> _Exercise details_: Set down exactly the lines in the records below that run from the line with "Ocena Metacritik-a je" to the line with "Questo formato sarà", inclusive, and nothing more.

──────── Material for this task ────────

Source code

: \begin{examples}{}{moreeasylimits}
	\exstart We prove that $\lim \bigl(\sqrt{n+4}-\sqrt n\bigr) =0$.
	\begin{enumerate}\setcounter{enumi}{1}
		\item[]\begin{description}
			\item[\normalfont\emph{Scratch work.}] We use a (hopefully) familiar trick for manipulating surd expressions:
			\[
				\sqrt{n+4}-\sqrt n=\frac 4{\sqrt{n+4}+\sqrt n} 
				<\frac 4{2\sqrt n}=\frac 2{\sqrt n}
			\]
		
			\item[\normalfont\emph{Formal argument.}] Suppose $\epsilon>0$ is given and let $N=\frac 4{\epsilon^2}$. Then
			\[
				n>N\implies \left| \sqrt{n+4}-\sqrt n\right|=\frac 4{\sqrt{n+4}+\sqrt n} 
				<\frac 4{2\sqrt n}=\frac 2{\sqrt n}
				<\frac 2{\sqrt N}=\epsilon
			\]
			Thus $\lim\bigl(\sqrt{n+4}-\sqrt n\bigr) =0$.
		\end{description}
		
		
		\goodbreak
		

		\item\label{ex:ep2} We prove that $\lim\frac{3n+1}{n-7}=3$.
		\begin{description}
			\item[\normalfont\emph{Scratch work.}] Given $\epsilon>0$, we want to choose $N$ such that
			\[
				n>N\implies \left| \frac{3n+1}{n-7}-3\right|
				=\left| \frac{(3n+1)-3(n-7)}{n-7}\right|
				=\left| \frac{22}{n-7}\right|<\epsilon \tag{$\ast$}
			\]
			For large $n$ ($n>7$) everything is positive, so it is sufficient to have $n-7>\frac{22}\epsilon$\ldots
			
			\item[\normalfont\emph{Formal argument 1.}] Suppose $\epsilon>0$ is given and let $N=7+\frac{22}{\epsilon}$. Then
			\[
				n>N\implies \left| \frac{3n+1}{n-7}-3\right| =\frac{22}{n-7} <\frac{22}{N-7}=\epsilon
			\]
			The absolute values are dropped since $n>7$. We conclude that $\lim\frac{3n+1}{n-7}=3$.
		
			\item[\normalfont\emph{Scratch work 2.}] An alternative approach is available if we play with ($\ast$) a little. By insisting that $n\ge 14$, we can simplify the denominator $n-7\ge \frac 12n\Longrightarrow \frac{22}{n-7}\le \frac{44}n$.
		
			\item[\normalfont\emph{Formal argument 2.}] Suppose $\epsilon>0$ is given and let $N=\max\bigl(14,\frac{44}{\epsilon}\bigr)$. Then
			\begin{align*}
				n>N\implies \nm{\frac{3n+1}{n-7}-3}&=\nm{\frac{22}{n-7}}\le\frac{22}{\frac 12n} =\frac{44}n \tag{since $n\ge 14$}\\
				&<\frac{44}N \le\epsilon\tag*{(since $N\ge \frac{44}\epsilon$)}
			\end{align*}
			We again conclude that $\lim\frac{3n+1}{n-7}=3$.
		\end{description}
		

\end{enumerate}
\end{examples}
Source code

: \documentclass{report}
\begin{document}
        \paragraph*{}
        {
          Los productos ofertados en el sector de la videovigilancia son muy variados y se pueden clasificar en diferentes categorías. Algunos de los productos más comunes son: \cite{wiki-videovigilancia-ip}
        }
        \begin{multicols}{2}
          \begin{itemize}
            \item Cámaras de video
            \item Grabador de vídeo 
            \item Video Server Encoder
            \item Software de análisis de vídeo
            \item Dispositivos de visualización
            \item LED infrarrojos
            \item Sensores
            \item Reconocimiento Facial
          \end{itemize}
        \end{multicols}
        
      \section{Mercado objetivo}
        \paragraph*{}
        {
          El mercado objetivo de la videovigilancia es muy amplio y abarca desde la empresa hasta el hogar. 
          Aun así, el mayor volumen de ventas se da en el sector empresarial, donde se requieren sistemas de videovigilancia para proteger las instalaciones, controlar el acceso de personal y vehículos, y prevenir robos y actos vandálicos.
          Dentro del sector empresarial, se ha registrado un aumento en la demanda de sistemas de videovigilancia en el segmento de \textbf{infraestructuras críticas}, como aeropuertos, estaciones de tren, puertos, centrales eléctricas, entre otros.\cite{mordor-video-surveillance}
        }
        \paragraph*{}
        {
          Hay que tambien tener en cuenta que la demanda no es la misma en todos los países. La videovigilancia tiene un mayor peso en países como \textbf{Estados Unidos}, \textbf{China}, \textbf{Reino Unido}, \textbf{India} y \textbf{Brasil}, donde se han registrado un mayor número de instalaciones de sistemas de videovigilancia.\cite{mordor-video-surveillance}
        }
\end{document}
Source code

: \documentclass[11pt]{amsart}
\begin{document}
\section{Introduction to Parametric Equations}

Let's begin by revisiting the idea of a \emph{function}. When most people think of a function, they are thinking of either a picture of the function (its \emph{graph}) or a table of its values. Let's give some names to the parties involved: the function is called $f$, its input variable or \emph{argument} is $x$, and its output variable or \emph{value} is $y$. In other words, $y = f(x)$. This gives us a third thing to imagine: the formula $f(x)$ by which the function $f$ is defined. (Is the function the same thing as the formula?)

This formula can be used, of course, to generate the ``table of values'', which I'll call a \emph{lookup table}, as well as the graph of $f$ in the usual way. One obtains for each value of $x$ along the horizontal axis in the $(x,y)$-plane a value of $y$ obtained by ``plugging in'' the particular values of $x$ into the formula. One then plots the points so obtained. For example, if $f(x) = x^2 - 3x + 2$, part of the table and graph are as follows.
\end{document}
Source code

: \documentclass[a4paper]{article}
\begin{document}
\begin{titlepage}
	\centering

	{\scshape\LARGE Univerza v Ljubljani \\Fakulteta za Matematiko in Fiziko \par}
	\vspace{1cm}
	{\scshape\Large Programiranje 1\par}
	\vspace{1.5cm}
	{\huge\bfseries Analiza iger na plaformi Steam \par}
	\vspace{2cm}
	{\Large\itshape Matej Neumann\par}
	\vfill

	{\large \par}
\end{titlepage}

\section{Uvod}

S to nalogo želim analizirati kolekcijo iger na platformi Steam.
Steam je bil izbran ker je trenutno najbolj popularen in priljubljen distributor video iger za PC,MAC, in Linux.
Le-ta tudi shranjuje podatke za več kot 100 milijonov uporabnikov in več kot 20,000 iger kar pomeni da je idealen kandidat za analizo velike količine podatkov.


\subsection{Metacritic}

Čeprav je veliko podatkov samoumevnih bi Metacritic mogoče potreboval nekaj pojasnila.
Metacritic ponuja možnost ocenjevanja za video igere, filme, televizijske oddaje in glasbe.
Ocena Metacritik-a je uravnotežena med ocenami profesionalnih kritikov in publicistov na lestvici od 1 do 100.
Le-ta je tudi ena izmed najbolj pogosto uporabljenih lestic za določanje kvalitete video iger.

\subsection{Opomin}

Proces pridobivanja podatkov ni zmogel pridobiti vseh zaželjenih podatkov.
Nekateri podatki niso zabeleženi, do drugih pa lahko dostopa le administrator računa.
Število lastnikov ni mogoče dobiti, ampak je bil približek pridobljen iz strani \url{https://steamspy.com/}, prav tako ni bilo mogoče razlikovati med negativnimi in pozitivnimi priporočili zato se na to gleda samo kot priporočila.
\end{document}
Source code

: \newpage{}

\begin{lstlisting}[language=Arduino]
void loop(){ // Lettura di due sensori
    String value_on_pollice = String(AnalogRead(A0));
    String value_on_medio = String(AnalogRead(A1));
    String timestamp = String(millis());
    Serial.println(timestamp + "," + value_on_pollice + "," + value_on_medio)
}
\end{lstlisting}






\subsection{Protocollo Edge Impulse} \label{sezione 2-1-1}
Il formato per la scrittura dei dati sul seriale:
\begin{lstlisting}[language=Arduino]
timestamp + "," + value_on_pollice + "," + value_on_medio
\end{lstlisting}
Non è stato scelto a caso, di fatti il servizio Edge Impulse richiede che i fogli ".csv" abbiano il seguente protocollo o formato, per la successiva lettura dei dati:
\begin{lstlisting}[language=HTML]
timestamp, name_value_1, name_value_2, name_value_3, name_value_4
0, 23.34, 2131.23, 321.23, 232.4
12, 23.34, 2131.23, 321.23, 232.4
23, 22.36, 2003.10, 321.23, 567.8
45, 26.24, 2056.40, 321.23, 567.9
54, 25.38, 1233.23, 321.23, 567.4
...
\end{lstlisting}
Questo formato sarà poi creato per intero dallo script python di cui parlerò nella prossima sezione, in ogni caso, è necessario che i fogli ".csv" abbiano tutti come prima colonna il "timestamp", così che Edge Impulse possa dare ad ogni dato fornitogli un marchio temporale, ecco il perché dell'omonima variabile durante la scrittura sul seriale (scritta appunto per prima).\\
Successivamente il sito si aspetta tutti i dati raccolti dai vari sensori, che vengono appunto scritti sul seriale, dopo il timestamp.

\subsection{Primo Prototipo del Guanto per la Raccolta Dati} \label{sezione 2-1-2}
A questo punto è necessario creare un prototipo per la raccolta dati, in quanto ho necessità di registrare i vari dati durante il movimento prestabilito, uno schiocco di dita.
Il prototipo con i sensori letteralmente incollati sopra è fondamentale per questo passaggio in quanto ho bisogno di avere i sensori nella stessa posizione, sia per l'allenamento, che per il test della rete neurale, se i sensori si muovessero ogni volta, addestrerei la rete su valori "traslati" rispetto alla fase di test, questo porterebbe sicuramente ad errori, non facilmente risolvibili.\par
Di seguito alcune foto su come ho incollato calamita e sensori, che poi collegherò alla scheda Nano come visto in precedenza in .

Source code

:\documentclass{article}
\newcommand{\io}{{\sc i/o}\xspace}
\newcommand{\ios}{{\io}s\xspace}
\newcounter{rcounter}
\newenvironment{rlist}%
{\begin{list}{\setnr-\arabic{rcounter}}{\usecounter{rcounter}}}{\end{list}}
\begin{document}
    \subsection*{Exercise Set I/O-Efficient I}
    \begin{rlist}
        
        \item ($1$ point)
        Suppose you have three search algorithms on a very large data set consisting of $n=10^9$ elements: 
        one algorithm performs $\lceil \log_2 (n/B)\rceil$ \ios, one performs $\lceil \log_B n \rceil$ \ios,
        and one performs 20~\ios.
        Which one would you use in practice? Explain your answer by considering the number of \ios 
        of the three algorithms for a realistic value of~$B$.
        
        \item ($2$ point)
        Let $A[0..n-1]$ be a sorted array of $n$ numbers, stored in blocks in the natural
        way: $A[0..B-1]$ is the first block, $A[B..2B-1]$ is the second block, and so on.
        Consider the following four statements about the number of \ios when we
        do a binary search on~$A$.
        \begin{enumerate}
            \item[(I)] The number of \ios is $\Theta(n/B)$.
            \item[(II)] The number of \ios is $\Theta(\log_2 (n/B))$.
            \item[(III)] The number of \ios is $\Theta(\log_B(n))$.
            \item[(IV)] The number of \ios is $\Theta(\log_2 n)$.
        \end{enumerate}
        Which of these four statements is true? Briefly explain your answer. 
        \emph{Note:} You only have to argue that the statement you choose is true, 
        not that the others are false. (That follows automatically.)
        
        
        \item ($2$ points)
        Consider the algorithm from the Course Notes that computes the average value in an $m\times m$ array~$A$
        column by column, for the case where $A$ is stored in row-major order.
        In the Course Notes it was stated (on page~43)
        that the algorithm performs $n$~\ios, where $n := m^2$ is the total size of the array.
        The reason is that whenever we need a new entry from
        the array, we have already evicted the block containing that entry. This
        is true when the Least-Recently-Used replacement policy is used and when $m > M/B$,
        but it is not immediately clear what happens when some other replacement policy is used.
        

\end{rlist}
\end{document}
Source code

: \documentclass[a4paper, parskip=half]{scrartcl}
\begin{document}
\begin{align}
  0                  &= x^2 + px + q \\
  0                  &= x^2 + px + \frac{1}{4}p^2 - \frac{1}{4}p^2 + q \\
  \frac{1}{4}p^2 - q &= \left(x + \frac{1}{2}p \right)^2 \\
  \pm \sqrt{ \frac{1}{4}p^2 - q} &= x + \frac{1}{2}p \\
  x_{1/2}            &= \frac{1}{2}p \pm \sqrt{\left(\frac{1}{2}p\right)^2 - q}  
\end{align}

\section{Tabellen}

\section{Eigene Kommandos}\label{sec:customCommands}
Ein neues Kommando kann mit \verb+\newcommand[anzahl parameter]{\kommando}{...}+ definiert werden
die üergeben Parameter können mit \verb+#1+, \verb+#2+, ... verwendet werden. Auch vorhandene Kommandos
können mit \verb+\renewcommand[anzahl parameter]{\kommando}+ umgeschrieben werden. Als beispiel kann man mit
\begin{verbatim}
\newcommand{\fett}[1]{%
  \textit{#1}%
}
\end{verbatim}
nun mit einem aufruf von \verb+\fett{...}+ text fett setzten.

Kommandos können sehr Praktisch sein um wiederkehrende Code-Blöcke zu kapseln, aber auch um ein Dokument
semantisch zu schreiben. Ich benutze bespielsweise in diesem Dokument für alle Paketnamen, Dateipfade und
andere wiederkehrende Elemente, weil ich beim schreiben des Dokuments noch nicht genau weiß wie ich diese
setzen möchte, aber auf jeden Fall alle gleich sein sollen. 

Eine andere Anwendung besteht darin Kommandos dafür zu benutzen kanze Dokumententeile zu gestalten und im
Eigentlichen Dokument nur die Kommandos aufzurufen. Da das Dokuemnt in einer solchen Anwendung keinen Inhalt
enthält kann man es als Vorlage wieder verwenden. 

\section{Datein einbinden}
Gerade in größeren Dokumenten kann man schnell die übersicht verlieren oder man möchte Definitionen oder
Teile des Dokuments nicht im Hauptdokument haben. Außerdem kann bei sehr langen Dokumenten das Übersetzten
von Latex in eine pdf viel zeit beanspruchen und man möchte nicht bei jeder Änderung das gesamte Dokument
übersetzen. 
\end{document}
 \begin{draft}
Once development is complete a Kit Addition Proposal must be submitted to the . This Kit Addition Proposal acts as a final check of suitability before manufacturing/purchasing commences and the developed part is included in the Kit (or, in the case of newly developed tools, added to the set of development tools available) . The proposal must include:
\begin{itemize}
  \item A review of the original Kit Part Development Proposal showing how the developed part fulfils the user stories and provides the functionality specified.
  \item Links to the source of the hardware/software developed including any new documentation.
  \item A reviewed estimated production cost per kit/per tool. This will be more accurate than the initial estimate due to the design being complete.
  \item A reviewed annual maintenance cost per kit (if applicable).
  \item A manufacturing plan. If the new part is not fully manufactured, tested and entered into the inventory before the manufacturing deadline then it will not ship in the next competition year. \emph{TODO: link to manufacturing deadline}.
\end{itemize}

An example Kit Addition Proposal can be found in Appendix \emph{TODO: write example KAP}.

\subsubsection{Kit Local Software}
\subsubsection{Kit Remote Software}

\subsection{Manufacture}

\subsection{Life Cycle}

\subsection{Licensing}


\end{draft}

────────

> _Answer section_:
Ocena Metacritik-a je uravnotežena med ocenami profesionalnih kritikov in publicistov na lestvici od 1 do 100.
Le-ta je tudi ena izmed najbolj pogosto uporabljenih lestic za določanje kvalitete video iger.

\subsection{Opomin}

Proces pridobivanja podatkov ni zmogel pridobiti vseh zaželjenih podatkov.
Nekateri podatki niso zabeleženi, do drugih pa lahko dostopa le administrator računa.
Število lastnikov ni mogoče dobiti, ampak je bil približek pridobljen iz strani \url{https://steamspy.com/}, prav tako ni bilo mogoče razlikovati med negativnimi in pozitivnimi priporočili zato se na to gleda samo kot priporočila.
\end{document}
Source code

: \newpage{}

\begin{lstlisting}[language=Arduino]
void loop(){ // Lettura di due sensori
    String value_on_pollice = String(AnalogRead(A0));
    String value_on_medio = String(AnalogRead(A1));
    String timestamp = String(millis());
    Serial.println(timestamp + "," + value_on_pollice + "," + value_on_medio)
}
\end{lstlisting}






\subsection{Protocollo Edge Impulse} \label{sezione 2-1-1}
Il formato per la scrittura dei dati sul seriale:
\begin{lstlisting}[language=Arduino]
timestamp + "," + value_on_pollice + "," + value_on_medio
\end{lstlisting}
Non è stato scelto a caso, di fatti il servizio Edge Impulse richiede che i fogli ".csv" abbiano il seguente protocollo o formato, per la successiva lettura dei dati:
\begin{lstlisting}[language=HTML]
timestamp, name_value_1, name_value_2, name_value_3, name_value_4
0, 23.34, 2131.23, 321.23, 232.4
12, 23.34, 2131.23, 321.23, 232.4
23, 22.36, 2003.10, 321.23, 567.8
45, 26.24, 2056.40, 321.23, 567.9
54, 25.38, 1233.23, 321.23, 567.4
...
\end{lstlisting}
Questo formato sarà poi creato per intero dallo script python di cui parlerò nella prossima sezione, in ogni caso, è necessario che i fogli ".csv" abbiano tutti come prima colonna il "timestamp", così che Edge Impulse possa dare ad ogni dato fornitogli un marchio temporale, ecco il perché dell'omonima variabile durante la scrittura sul seriale (scritta appunto per prima).\\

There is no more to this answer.